### [The input]

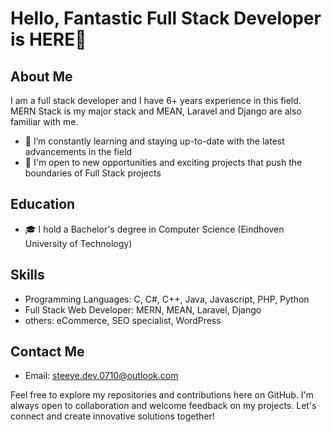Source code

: 
# Hello, Fantastic Full Stack Developer is HERE👋

## About Me
I am a full stack developer and I have 6+ years experience in this field.
MERN Stack is my major stack and MEAN, Laravel and Django are also familiar with me.

- 🌱 I’m constantly learning and staying up-to-date with the latest advancements in the field
- 💼 I'm open to new opportunities and exciting projects that push the boundaries of Full Stack projects

## Education
- 🎓 I hold a Bachelor's degree in Computer Science (Eindhoven University of Technology)

## Skills
- Programming Languages: C, C#, C++, Java, Javascript, PHP, Python
- Full Stack Web Developer: MERN, MEAN, Laravel, Django
- others: eCommerce, SEO specialist, WordPress

## Contact Me
- Email: [steeve.dev.0710@outlook.com](steeve.dev.0710@outlook.com)

Feel free to explore my repositories and contributions here on GitHub. I'm always open to collaboration and welcome feedback on my projects. Let's connect and create innovative solutions together!

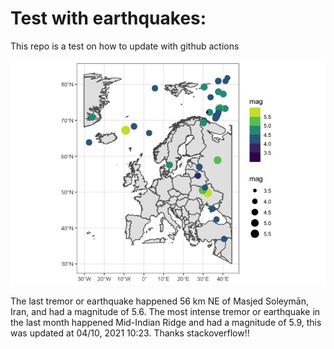 <!-- README.md is generated from README.Rmd. Please edit that file -->

Test with earthquakes:
======================

This repo is a test on how to update with github actions

![](man/figures/README-unnamed-chunk-2-1.png)

The last tremor or earthquake happened 56 km NE of Masjed Soleymān,
Iran, and had a magnitude of 5.6. The most intense tremor or earthquake
in the last month happened Mid-Indian Ridge and had a magnitude of 5.9,
this was updated at 04/10, 2021 10:23. Thanks stackoverflow!!
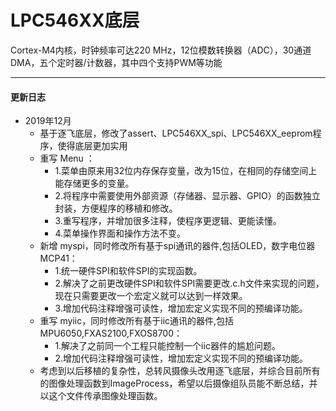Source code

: # LPC546XX底层

Cortex-M4内核，时钟频率可达220 MHz，12位模数转换器（ADC），30通道DMA，五个定时器/计数器，其中四个支持PWM等功能

---

#### 更新日志
+ 2019年12月
	+ 基于逐飞底层，修改了assert、LPC546XX_spi、LPC546XX_eeprom程序，使得底层更加实用
	+ 重写 Menu ：
		+ 1.菜单由原来用32位内存保存变量，改为15位，在相同的存储空间上能存储更多的变量。
		+ 2.将程序中需要使用外部资源（存储器、显示器、GPIO）的函数独立封装，方便程序的移植和修改。
		+ 3.重写程序，并增加很多注释，使程序更逻辑、更能读懂。
		+ 4.菜单操作界面和操作方法不变。
	+ 新增 myspi，同时修改所有基于spi通讯的器件,包括OLED，数字电位器MCP41：
		+ 1.统一硬件SPI和软件SPI的实现函数。
		+ 2.解决了之前更改硬件SPI和软件SPI需要更改.c.h文件来实现的问题，现在只需要更改一个宏定义就可以达到一样效果。
		+ 3.增加代码注释增强可读性，增加宏定义实现不同的预编译功能。
	+ 重写 myiic，同时修改所有基于iic通讯的器件,包括MPU6050,FXAS2100,FXOS8700：
		+ 1.解决了之前同一个工程只能控制一个iic器件的尴尬问题。
		+ 2.增加代码注释增强可读性，增加宏定义实现不同的预编译功能。
	+ 考虑到以后移植的复杂性，总转风摄像头改用逐飞底层，并综合目前所有的图像处理函数到ImageProcess，希望以后摄像组队员能不断总结，并以这个文件传承图像处理函数。
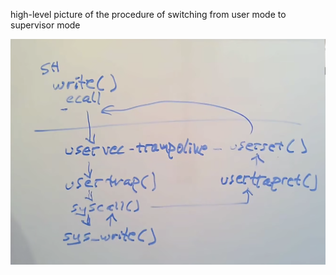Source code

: high-level picture of the procedure of switching from user mode to supervisor mode

![image-20230923151811134](./assets/image-20230923151811134.png)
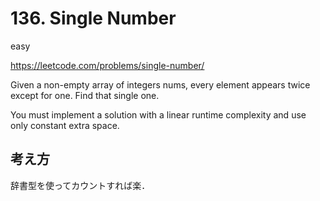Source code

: # 136. Single Number

easy

https://leetcode.com/problems/single-number/

Given a non-empty array of integers nums, every element appears twice except for one. Find that single one.

You must implement a solution with a linear runtime complexity and use only constant extra space.

## 考え方

辞書型を使ってカウントすれば楽．
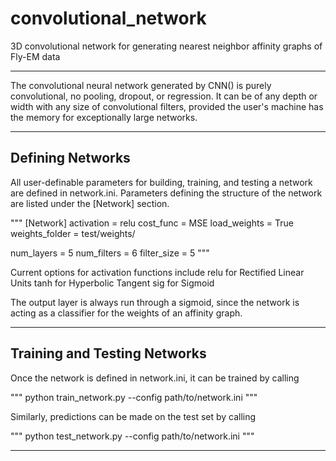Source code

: # convolutional_network
3D convolutional network for generating nearest neighbor
 affinity graphs of Fly-EM data

-------------------------------------------------------------------------------

   The convolutional neural network generated by CNN() is purely convolutional,
no pooling, dropout, or regression. It can be of any depth or width with any 
size of convolutional filters, provided the user's machine has the memory for 
exceptionally large networks.

-------------------------------------------------------------------------------
## Defining Networks
All user-definable parameters for building, training, and testing a network are
defined in network.ini. Parameters defining the structure of the network are
listed under the [Network] section.

"""
[Network]
activation = relu
cost_func = MSE
load_weights = True
weights_folder = test/weights/

num_layers = 5
num_filters = 6
filter_size = 5
"""

Current options for activation functions include
    relu for Rectified Linear Units
    tanh for Hyperbolic Tangent
    sig for Sigmoid

The output layer is always run through a sigmoid, since the network is acting 
as a classifier for the weights of an affinity graph.

-------------------------------------------------------------------------------
## Training and Testing Networks
Once the network is defined in network.ini, it can be trained by calling

"""
python train_network.py --config path/to/network.ini
"""

Similarly, predictions can be made on the test set by calling

"""
python test_network.py --config path/to/network.ini
"""

-------------------------------------------------------------------------------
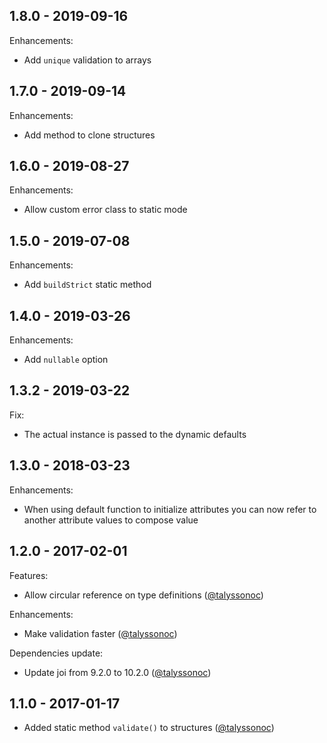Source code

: ## 1.8.0 - 2019-09-16
Enhancements:
* Add `unique` validation to arrays

## 1.7.0 - 2019-09-14
Enhancements:
* Add method to clone structures

## 1.6.0 - 2019-08-27
Enhancements:
* Allow custom error class to static mode

## 1.5.0 - 2019-07-08
Enhancements:
* Add `buildStrict` static method

## 1.4.0 - 2019-03-26
Enhancements:
* Add `nullable` option

## 1.3.2 - 2019-03-22
Fix:
* The actual instance is passed to the dynamic defaults

## 1.3.0 - 2018-03-23
Enhancements:
* When using default function to initialize attributes you can now refer to another attribute values to compose value

## 1.2.0 - 2017-02-01
Features:
* Allow circular reference on type definitions ([@talyssonoc](https://github.com/talyssonoc/structure/pull/30))

Enhancements:
* Make validation faster ([@talyssonoc](https://github.com/talyssonoc/structure/pull/28))

Dependencies update:
* Update joi from 9.2.0 to 10.2.0 ([@talyssonoc](https://github.com/talyssonoc/structure/pull/26))

## 1.1.0 - 2017-01-17
* Added static method `validate()` to structures ([@talyssonoc](https://github.com/talyssonoc/structure/pull/25))
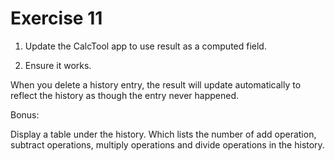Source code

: # Exercise 11

1. Update the CalcTool app to use result as a computed field.

2. Ensure it works.

When you delete a history entry, the result will update automatically to reflect the history as though the entry never happened.

Bonus:

Display a table under the history. Which lists the number of add operation, subtract operations, multiply operations and divide operations in the history.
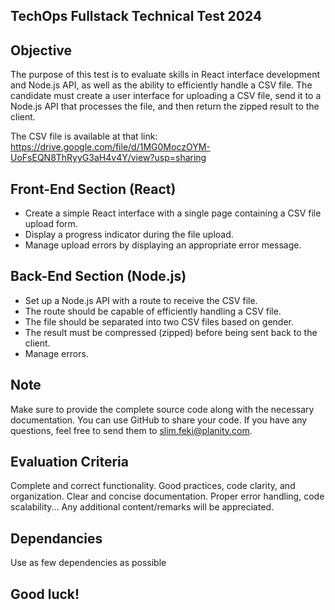 ## TechOps Fullstack Technical Test 2024

## Objective

The purpose of this test is to evaluate skills in React interface development and Node.js API, as well as the ability to efficiently handle a CSV file. The candidate must create a user interface for uploading a CSV file, send it to a Node.js API that processes the file, and then return the zipped result to the client.

The CSV file is available at that link: https://drive.google.com/file/d/1MG0MoczOYM-UoFsEQN8ThRyyG3aH4v4Y/view?usp=sharing

## Front-End Section (React)

- Create a simple React interface with a single page containing a CSV file upload form.
- Display a progress indicator during the file upload.
- Manage upload errors by displaying an appropriate error message.

## Back-End Section (Node.js)

- Set up a Node.js API with a route to receive the CSV file.
- The route should be capable of efficiently handling a CSV file.
- The file should be separated into two CSV files based on gender.
- The result must be compressed (zipped) before being sent back to the client.
- Manage errors.

## Note

Make sure to provide the complete source code along with the necessary documentation. You can use GitHub to share your code. If you have any questions, feel free to send them to slim.feki@planity.com.

## Evaluation Criteria

Complete and correct functionality.
Good practices, code clarity, and organization.
Clear and concise documentation.
Proper error handling, code scalability...
Any additional content/remarks will be appreciated.

## Dependancies

Use as few dependencies as possible

## Good luck!
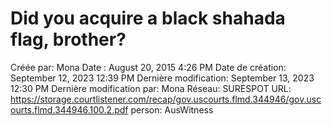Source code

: # Did you acquire a black shahada flag, brother?

Créée par: Mona
Date : August 20, 2015 4:26 PM
Date de création: September 12, 2023 12:39 PM
Dernière modification: September 13, 2023 12:30 PM
Dernière modification par: Mona
Réseau: SURESPOT
URL: https://storage.courtlistener.com/recap/gov.uscourts.flmd.344946/gov.uscourts.flmd.344946.100.2.pdf
person: AusWitness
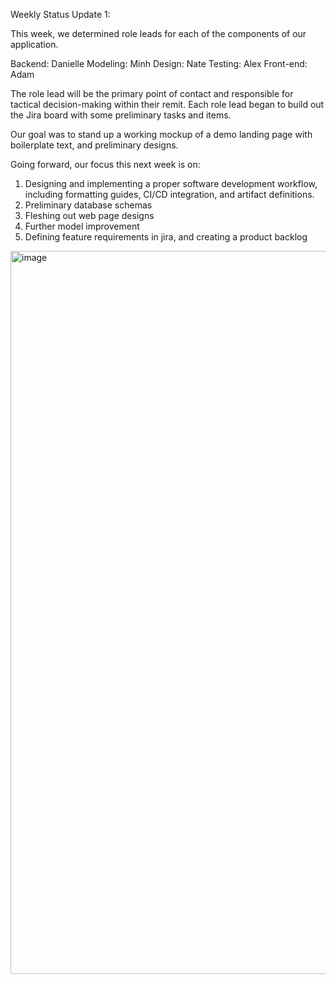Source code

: Weekly Status Update 1:

This week, we determined role leads for each of the components of our application. 

Backend: Danielle
Modeling: Minh
Design: Nate
Testing: Alex
Front-end: Adam

The role lead will be the primary point of contact and responsible for tactical decision-making within their remit. Each role lead began to build out the Jira board
with some preliminary tasks and items.

Our goal was to stand up a working mockup of a demo landing page with boilerplate text, and preliminary designs.

Going forward, our focus this next week is on:

1. Designing and implementing a proper software development workflow, including formatting guides, CI/CD integration, and artifact definitions.
2. Preliminary database schemas
3. Fleshing out web page designs
4. Further model improvement
5. Defining feature requirements in jira, and creating a product backlog


<img width="1157" alt="image" src="https://user-images.githubusercontent.com/114958231/222359373-e3e78e43-f908-42e1-86da-d2b56e382af5.png">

### [What is expected]
Return exactly the lines of the data, beginning with the first and ending with the line containing "MERN Stack is". Skip the pictures.

### [Output of the task]
Source code

: 
# Hello, Fantastic Full Stack Developer is HERE👋

## About Me
I am a full stack developer and I have 6+ years experience in this field.
MERN Stack is my major stack and MEAN, Laravel and Django are also familiar with me.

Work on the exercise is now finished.